------ DATA IN THIS EXERCISE

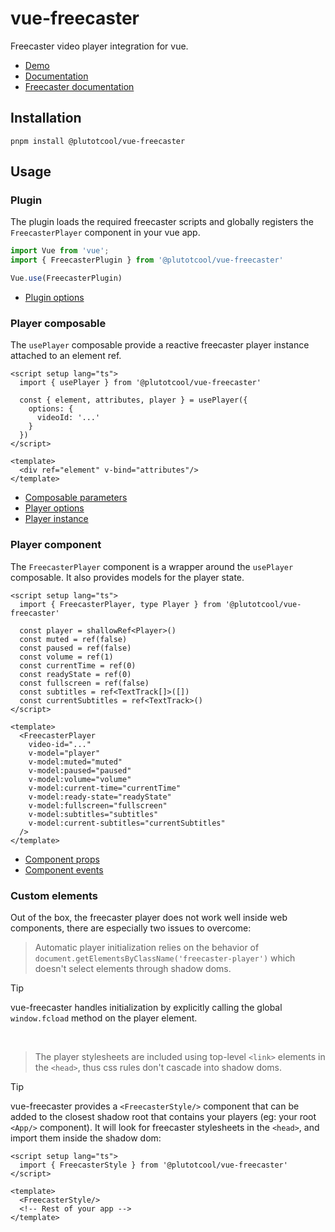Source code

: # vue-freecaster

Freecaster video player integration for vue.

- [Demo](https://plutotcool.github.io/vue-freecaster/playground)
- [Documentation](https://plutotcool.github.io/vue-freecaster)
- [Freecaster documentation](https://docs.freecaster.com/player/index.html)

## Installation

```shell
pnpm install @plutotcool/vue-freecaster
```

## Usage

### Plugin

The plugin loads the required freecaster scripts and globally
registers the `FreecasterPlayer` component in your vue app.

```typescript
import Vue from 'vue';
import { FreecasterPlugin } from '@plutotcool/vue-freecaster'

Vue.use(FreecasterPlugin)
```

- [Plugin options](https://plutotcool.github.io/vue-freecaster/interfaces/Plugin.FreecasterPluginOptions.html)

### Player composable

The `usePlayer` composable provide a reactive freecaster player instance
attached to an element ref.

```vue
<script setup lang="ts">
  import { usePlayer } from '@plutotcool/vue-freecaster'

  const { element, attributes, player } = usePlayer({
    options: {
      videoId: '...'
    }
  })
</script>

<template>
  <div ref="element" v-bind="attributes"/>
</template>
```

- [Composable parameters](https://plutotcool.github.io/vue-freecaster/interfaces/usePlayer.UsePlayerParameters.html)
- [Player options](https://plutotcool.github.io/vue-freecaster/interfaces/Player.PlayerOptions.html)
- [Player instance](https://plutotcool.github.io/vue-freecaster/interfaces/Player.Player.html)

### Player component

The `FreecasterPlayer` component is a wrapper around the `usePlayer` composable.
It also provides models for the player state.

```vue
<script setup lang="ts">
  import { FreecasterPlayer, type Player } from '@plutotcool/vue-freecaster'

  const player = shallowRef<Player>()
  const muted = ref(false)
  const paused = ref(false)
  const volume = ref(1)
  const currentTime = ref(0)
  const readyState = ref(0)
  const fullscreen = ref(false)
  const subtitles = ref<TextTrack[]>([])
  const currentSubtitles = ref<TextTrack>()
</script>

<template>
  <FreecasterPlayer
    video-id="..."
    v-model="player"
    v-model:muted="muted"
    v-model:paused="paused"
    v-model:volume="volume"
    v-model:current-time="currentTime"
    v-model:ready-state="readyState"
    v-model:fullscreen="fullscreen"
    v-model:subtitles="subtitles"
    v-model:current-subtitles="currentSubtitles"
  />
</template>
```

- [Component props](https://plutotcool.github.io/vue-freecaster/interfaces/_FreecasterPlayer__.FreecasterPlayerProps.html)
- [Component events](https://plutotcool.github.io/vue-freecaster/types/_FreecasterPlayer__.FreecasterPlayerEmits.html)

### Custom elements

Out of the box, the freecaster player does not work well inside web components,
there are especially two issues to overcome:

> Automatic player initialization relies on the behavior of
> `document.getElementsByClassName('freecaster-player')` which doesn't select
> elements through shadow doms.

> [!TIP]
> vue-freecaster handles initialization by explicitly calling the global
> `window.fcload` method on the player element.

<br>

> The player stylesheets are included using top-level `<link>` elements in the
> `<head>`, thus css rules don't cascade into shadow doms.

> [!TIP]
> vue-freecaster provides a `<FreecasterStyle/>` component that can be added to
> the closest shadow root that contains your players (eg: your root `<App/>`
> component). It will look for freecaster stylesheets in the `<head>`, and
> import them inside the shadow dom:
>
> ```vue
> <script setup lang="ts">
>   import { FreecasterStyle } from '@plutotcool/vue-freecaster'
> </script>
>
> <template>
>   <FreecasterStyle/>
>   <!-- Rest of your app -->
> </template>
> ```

------------
------ DATA IN THIS EXERCISE

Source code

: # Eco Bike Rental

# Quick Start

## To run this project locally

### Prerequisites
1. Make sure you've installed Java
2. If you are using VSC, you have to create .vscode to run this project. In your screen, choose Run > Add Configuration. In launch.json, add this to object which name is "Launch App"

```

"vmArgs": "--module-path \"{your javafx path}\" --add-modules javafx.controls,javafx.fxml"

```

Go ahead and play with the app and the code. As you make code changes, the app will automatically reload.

------------
------ DATA IN THIS EXERCISE

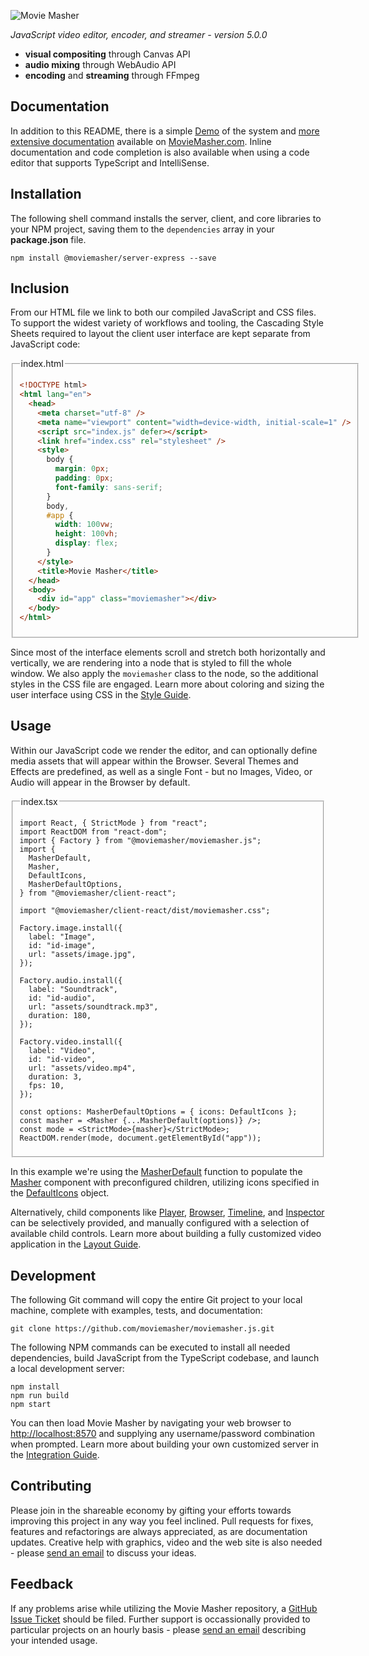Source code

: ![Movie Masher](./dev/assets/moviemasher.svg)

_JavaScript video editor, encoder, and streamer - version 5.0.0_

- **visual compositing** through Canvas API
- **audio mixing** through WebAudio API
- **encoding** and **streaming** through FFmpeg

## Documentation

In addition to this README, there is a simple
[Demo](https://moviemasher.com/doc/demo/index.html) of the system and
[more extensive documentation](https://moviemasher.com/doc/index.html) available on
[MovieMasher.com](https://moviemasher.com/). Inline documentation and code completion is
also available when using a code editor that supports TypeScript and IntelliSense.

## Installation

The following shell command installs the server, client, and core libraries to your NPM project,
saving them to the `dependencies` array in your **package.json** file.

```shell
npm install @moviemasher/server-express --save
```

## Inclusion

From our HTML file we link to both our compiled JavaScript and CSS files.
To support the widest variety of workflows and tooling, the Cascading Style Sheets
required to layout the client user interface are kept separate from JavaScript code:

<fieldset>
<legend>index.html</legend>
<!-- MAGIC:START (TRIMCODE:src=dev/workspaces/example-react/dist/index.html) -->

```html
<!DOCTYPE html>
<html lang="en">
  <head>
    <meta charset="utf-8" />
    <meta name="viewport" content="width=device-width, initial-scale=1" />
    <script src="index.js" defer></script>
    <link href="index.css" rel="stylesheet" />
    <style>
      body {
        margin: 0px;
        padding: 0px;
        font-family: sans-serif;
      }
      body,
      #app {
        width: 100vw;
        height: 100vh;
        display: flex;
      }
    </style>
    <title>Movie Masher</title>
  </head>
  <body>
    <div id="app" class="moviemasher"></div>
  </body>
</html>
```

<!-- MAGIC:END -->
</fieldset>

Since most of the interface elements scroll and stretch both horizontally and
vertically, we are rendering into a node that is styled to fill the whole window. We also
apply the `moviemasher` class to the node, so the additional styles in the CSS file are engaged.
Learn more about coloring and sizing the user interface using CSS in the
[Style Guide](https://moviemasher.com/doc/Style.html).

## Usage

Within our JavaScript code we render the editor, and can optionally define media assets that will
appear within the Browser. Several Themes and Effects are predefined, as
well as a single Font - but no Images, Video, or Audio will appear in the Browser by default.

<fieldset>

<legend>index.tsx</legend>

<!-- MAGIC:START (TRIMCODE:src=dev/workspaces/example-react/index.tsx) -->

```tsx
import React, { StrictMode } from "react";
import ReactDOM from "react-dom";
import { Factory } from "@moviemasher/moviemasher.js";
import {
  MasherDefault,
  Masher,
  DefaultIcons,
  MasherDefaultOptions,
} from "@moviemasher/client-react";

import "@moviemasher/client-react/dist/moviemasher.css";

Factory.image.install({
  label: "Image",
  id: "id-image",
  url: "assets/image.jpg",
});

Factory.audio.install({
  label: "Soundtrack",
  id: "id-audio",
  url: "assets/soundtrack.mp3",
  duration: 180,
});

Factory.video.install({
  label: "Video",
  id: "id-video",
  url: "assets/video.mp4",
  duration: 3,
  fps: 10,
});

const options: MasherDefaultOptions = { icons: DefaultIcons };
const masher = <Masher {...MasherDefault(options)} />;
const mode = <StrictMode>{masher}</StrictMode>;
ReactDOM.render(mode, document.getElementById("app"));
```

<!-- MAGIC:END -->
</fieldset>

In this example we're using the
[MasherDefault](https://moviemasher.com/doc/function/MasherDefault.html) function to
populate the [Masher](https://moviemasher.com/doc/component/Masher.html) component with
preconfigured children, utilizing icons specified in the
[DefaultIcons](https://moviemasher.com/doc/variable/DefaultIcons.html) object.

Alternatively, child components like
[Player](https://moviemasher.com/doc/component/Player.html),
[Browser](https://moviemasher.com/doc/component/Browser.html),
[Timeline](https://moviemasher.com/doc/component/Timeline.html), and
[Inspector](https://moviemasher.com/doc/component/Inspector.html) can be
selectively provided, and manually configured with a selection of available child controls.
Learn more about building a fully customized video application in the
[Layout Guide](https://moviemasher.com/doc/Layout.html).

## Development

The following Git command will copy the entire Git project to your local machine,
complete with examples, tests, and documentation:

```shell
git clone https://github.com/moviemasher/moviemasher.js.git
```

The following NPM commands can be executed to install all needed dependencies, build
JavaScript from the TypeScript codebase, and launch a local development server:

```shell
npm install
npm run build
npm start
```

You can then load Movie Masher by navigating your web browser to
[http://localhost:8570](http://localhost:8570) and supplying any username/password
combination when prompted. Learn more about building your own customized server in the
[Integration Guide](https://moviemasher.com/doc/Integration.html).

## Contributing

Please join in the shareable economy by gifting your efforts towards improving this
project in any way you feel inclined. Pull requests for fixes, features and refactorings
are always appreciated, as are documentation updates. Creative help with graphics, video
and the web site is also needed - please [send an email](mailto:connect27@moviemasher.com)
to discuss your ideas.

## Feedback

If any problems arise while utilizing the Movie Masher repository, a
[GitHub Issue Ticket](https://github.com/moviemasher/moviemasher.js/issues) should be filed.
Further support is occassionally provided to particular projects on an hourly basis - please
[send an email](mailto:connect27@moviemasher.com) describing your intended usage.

------------

**INSTRUCTIONS TO FOLLOW**
In the records above, find each line holding "legend" and copy it.

**ANSWER**
<legend>index.html</legend>
<legend>index.tsx</legend>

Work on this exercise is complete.